Work instructions:
Establish how many lines in the material below include the word "comercial", then give the count alone.

########################################

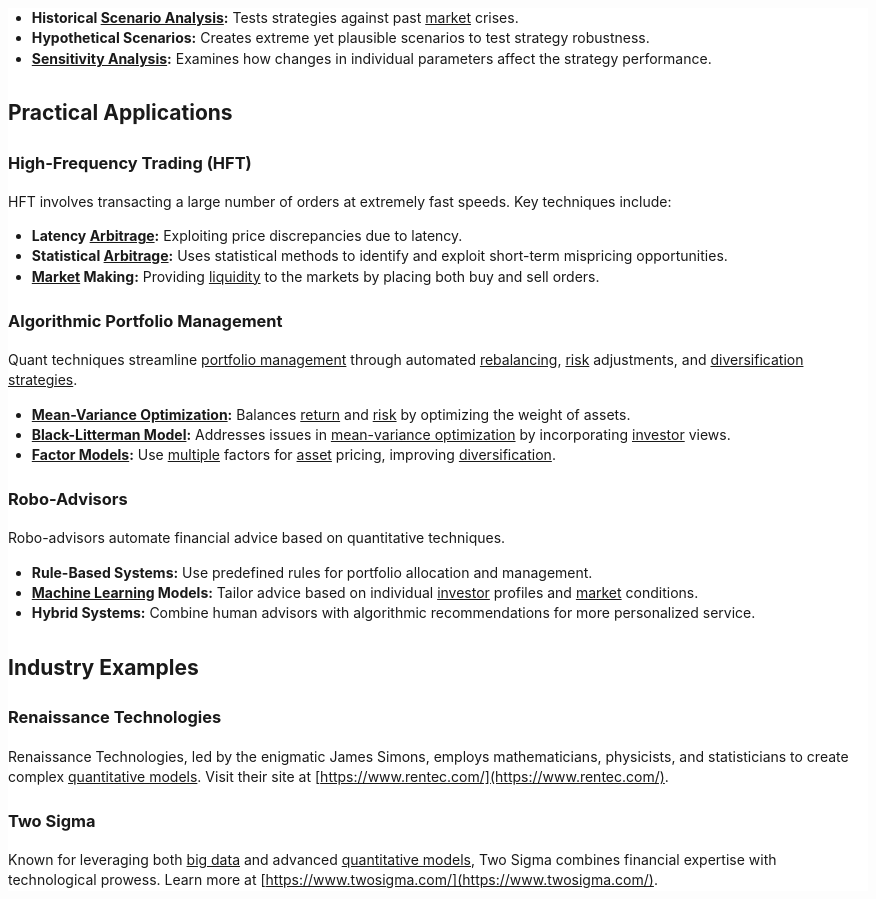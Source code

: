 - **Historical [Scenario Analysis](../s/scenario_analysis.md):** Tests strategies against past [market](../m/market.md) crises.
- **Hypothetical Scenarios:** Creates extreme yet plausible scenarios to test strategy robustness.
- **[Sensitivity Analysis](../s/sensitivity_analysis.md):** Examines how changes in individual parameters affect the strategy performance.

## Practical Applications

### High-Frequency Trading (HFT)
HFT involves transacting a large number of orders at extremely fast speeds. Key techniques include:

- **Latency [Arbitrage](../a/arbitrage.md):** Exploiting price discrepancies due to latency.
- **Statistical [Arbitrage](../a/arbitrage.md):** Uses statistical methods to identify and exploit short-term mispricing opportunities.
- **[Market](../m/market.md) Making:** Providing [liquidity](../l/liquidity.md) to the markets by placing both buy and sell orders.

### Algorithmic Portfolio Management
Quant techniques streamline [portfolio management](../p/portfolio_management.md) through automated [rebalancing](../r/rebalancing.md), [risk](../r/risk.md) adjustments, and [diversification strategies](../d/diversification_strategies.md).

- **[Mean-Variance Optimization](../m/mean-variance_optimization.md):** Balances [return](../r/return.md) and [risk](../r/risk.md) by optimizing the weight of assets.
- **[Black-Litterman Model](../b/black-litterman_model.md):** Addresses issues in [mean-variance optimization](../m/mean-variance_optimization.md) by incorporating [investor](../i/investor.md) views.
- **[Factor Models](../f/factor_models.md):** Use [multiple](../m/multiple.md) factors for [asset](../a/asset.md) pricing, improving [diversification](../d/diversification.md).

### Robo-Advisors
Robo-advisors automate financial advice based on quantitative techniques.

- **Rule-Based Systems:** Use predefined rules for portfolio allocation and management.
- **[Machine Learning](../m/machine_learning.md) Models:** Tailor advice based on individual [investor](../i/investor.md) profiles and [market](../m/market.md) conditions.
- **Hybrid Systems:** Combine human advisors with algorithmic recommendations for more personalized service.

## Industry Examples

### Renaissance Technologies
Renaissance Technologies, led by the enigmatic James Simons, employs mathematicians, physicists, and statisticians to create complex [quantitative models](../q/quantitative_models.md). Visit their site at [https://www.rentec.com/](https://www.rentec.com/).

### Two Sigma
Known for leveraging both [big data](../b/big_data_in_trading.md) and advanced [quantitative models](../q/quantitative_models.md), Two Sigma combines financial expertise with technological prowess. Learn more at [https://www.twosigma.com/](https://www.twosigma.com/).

########################################

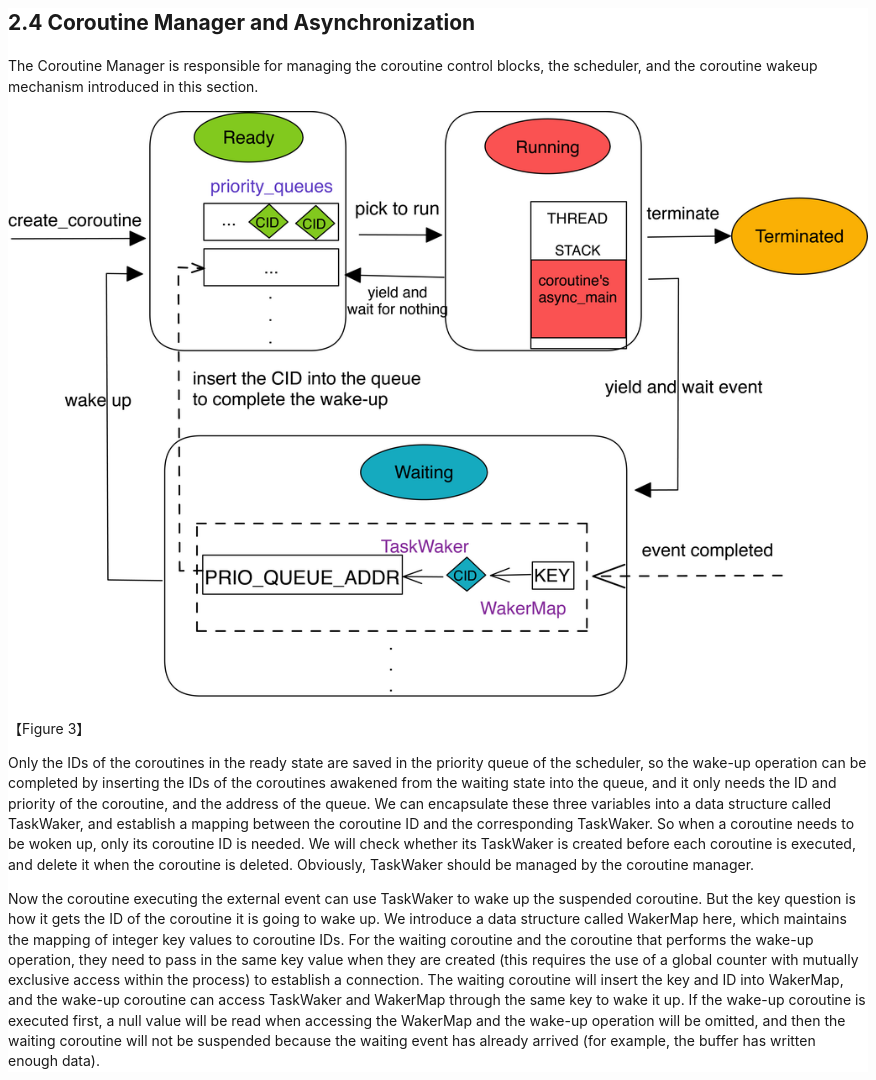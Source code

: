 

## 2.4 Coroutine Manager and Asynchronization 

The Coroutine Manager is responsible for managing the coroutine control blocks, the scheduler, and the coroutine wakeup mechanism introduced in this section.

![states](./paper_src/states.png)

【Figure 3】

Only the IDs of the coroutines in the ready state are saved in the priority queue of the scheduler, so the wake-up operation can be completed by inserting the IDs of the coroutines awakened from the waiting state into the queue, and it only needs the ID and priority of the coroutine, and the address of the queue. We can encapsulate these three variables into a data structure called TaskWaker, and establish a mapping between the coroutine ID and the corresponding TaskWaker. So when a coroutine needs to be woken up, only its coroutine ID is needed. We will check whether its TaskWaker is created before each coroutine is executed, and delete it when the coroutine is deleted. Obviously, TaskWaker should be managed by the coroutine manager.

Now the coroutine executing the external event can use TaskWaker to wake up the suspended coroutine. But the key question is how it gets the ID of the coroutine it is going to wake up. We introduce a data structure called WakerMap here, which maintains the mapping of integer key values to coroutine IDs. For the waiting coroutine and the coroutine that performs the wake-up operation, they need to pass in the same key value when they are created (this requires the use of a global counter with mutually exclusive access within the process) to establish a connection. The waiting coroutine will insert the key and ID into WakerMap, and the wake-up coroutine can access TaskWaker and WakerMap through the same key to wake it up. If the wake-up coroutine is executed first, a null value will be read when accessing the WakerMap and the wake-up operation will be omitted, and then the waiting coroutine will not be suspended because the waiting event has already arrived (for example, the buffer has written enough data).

########################################

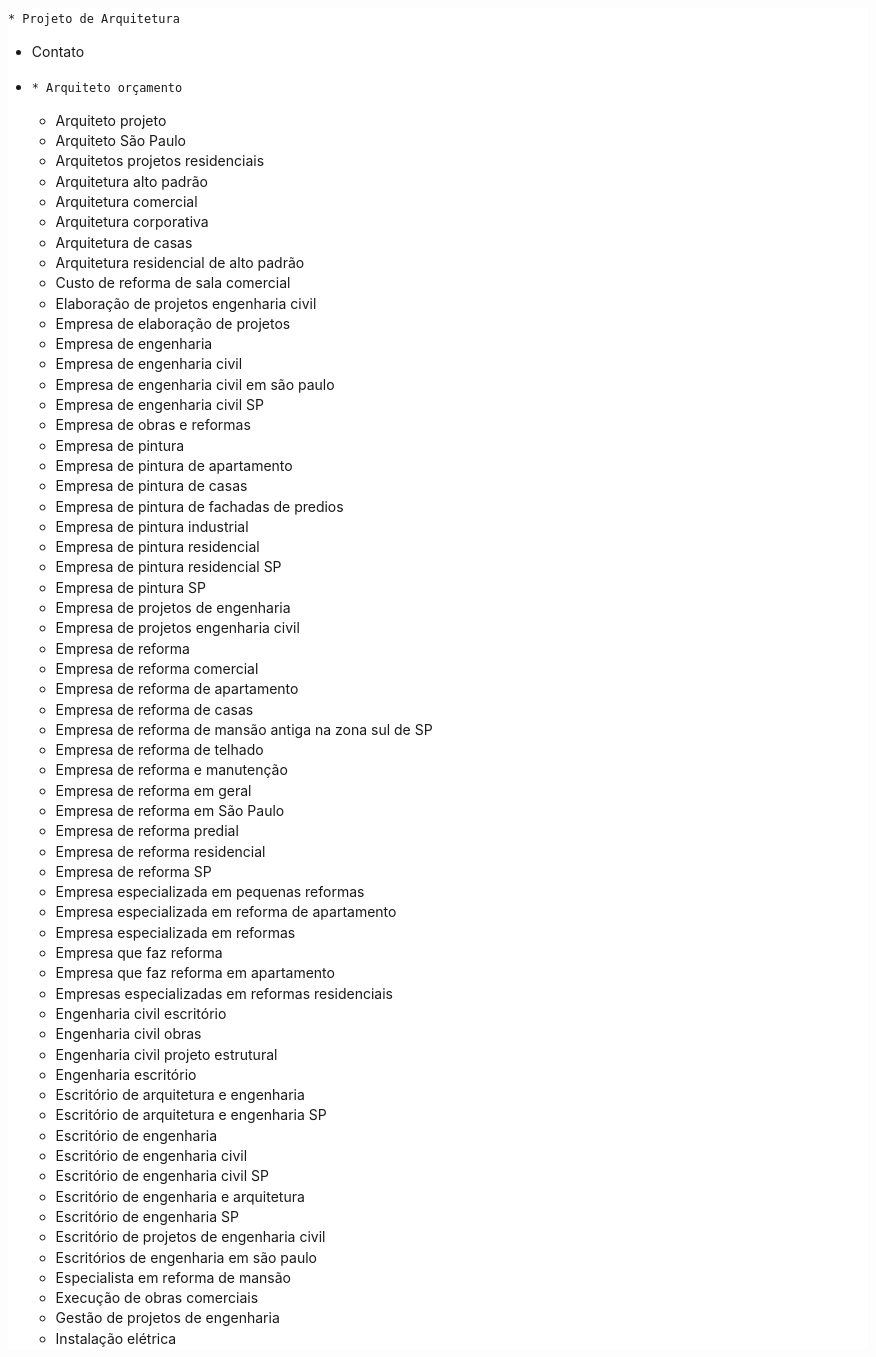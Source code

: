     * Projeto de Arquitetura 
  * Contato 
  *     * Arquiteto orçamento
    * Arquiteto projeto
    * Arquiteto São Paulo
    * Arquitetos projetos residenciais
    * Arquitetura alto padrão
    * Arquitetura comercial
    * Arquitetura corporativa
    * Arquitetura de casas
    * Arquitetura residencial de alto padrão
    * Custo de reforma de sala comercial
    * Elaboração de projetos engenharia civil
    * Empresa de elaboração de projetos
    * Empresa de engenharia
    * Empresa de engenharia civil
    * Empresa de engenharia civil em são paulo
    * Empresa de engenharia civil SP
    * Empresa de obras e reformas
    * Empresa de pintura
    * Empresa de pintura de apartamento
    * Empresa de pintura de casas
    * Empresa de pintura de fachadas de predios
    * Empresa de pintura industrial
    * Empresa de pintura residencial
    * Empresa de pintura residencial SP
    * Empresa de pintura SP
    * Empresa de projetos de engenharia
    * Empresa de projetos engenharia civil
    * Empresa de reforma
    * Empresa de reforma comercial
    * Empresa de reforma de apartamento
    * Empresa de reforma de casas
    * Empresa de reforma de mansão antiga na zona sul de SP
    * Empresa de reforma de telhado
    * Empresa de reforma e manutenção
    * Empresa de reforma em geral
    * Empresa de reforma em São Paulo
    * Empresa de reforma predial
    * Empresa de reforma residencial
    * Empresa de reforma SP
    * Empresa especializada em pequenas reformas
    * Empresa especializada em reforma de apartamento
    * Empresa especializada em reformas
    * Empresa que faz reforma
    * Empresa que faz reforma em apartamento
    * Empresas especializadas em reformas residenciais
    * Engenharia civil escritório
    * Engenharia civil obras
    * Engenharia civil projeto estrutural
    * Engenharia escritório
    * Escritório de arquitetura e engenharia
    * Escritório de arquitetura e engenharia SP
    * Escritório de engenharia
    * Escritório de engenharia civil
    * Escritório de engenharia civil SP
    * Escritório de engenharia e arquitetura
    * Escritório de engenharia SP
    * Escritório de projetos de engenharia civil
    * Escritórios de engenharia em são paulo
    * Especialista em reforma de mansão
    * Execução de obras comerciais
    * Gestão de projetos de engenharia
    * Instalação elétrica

########################################

Output for this task:
3